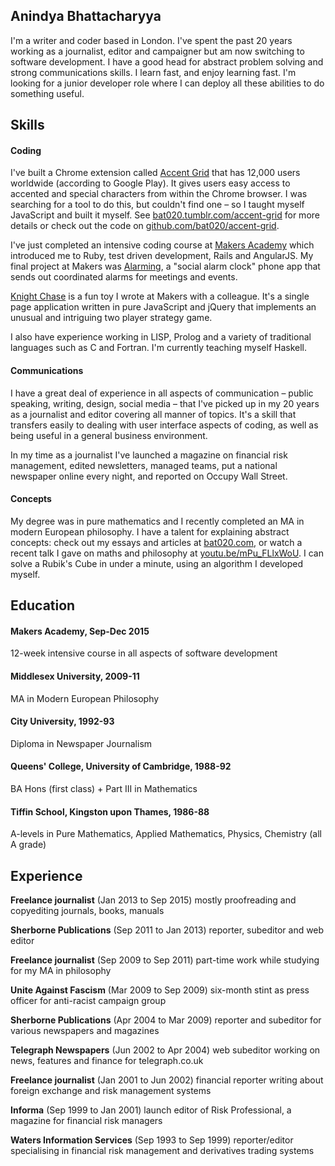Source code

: ## Anindya Bhattacharyya

I'm a writer and coder based in London. I've spent the past 20 years working as a journalist, editor and campaigner but am now switching to software development. I have a good head for abstract problem solving and strong communications skills. I learn fast, and enjoy learning fast. I'm looking for a junior developer role where I can deploy all these abilities to do something useful.

## Skills

#### Coding

I've built a Chrome extension called [Accent Grid](https://chrome.google.com/webstore/detail/accent-grid/efedjomeallaomheefphgnbleieplnfk?hl=en-GB) that has 12,000 users worldwide (according to Google Play). It gives users easy access to accented and special characters from within the Chrome browser. I was searching for a tool to do this, but couldn't find one – so I taught myself JavaScript and built it myself. See [bat020.tumblr.com/accent-grid](http://bat020.tumblr.com/accent-grid) for more details or check out the code on [github.com/bat020/accent-grid](https://github.com/bat020/accent-grid).

I've just completed an intensive coding course at [Makers Academy](http://www.makersacademy.com/) which introduced me to Ruby, test driven development, Rails and AngularJS. My final project at Makers was [Alarming](https://github.com/hvenables/alarming), a "social alarm clock" phone app that sends out coordinated alarms for meetings and events.

[Knight Chase](http://bat020.github.io/knight-chase/) is a fun toy I wrote at Makers with a colleague. It's a single page application written in pure JavaScript and jQuery that implements an unusual and intriguing two player strategy game.

I also have experience working in LISP, Prolog and a variety of traditional languages such as C and Fortran. I'm currently teaching myself Haskell.

#### Communications

I have a great deal of experience in all aspects of communication – public speaking, writing, design, social media – that I've picked up in my 20 years as a journalist and editor covering all manner of topics. It's a skill that transfers easily to dealing with user interface aspects of coding, as well as being useful in a general business environment.

In my time as a journalist I've launched a magazine on financial risk management, edited newsletters, managed teams, put a national newspaper online every night, and reported on Occupy Wall Street.

#### Concepts

My degree was in pure mathematics and I recently completed an MA in modern European philosophy. I have a talent for explaining abstract concepts: check out my essays and articles at [bat020.com](http://bat020.com), or watch a recent talk I gave on maths and philosophy at [youtu.be/mPu_FLlxWoU](https://youtu.be/mPu_FLlxWoU). I can solve a Rubik's Cube in under a minute, using an algorithm I developed myself.

## Education

#### Makers Academy, Sep-Dec 2015
12-week intensive course in all aspects of software development

#### Middlesex University, 2009-11
MA in Modern European Philosophy

#### City University, 1992-93
Diploma in Newspaper Journalism

#### Queens' College, University of Cambridge, 1988-92
BA Hons (first class) + Part III in Mathematics

#### Tiffin School, Kingston upon Thames, 1986-88
A-levels in Pure Mathematics, Applied Mathematics, Physics, Chemistry (all A grade)

## Experience

**Freelance journalist** (Jan 2013 to Sep 2015)
mostly proofreading and copyediting journals, books, manuals

**Sherborne Publications** (Sep 2011 to Jan 2013)
reporter, subeditor and web editor

**Freelance journalist** (Sep 2009 to Sep 2011)
part-time work while studying for my MA in philosophy

**Unite Against Fascism** (Mar 2009 to Sep 2009)
six-month stint as press officer for anti-racist campaign group

**Sherborne Publications** (Apr 2004 to Mar 2009)
reporter and subeditor for various newspapers and magazines

**Telegraph Newspapers** (Jun 2002 to Apr 2004)
web subeditor working on news, features and finance for telegraph.co.uk

**Freelance journalist** (Jan 2001 to Jun 2002)
financial reporter writing about foreign exchange and risk management systems

**Informa** (Sep 1999 to Jan 2001)
launch editor of Risk Professional, a magazine for financial risk managers

**Waters Information Services** (Sep 1993 to Sep 1999)
reporter/editor specialising in financial risk management and derivatives trading systems

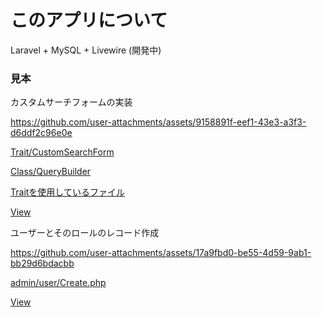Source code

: # このアプリについて

Laravel + MySQL + Livewire (開発中)

### 見本

カスタムサーチフォームの実装

https://github.com/user-attachments/assets/9158891f-eef1-43e3-a3f3-d6ddf2c96e0e

[Trait/CustomSearchForm](https://github.com/user92085523/shop/blob/main/app/MyHelper/Trait/CustomSearchForm.php "CustomSearchForm.php")

[Class/QueryBuilder](https://github.com/user92085523/shop/blob/main/app/MyHelper/Class/QueryBuilder.php "QueryBuilder.php")

[Traitを使用しているファイル](https://github.com/user92085523/shop/blob/main/app/Livewire/Admin/User/Index.php "Index.php")

[View](https://github.com/user92085523/shop/blob/main/resources/views/livewire/admin/user/index.blade.php "index.blade.php")


ユーザーとそのロールのレコード作成

https://github.com/user-attachments/assets/17a9fbd0-be55-4d59-9ab1-bb29d6bdacbb

[admin/user/Create.php](https://github.com/user92085523/shop/blob/main/app/Livewire/Admin/User/Create.php "Create.php")

[View](https://github.com/user92085523/shop/blob/main/resources/views/livewire/admin/user/create.blade.php "create.blade.php")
──────
Instructions for the task> Look through the entries and return each line that has the word "attachments" in it.

Task response>
https://github.com/user-attachments/assets/9158891f-eef1-43e3-a3f3-d6ddf2c96e0e
https://github.com/user-attachments/assets/17a9fbd0-be55-4d59-9ab1-bb29d6bdacbb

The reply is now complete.